Amenities in a mixed-use community aren’t helpful to office workers. That is, not if those workers have to climb into their cars and drive to those offered features. The appeal of office space within a mixed-use environment is that people can walk from their workplace to shop or eat. Not only should these amenities be close to the office, but they should also be accessible via sidewalks and bike lanes.
More than Just Work
Powerful forces of the new age societal structure has led to the shift of single-use office buildings on corporate campuses into more flexible office spaces in mixed-use environments.
In March of this year, a study showed that there are currently 2,300 underutilized office and hotel properties in Los Angeles County, which starts a fiery dialogue about the importance of converting these spaces into housing. This is especially true in urban areas such as Los Angeles, where the dire housing shortage—2 million units short, according to data from McKinsey, represents a microcosm of the lack of housing on a national scale.
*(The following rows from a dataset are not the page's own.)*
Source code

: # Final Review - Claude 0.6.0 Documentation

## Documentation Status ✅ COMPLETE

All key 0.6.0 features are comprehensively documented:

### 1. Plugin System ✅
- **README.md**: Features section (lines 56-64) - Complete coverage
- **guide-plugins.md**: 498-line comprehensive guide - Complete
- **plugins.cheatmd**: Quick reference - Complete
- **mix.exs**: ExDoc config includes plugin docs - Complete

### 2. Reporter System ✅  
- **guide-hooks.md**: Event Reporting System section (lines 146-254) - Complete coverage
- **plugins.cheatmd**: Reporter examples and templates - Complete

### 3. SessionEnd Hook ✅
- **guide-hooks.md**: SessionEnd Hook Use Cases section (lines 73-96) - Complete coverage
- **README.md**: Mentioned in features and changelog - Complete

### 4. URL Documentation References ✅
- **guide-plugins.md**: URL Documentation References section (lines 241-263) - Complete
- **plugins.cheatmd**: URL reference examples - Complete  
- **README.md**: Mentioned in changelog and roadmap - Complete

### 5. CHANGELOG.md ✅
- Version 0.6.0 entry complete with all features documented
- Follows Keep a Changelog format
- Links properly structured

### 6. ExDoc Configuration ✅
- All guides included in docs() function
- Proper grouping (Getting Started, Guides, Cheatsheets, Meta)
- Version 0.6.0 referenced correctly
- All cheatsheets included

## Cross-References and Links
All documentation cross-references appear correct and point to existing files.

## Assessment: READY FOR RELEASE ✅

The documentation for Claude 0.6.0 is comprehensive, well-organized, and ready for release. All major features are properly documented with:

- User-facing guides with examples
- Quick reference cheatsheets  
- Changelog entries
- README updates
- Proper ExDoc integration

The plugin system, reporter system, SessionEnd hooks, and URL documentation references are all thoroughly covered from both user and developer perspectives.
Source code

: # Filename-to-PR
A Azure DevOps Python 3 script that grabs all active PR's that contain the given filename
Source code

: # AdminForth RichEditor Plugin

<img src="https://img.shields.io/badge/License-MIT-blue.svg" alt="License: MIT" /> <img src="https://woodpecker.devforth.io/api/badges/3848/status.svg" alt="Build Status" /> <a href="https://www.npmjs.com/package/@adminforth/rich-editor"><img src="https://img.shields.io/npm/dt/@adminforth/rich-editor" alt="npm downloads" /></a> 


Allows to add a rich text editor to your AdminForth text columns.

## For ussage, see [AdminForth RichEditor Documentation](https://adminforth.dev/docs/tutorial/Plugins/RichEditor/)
For designers, this means getting creative by building “up” and repurposing swaths of underutilized buildings that have been sitting stagnant for years.
…We not only create more housing, but create more livable “neighborhoods” within one building through mixed-use design…
This is a great first step, but as designers, we are constantly coaxing the space to maximize its potential, especially in urban areas. Hence, mixed use. This way, we not only create more housing, but create more livable “neighborhoods” within one building through mixed-use design: part housing, part office space, part retail experiences, etc. When designed properly, an integrated approach of locating offices near highly desired amenities can lead to an active environment, as well as a strong magnet for recruiting and retaining highly qualified talent.
There’s no limit to what office spaces of the future can bring to our culture, enriching people’s livelihoods and creating a healthier, happier culture around American’s relationship to work.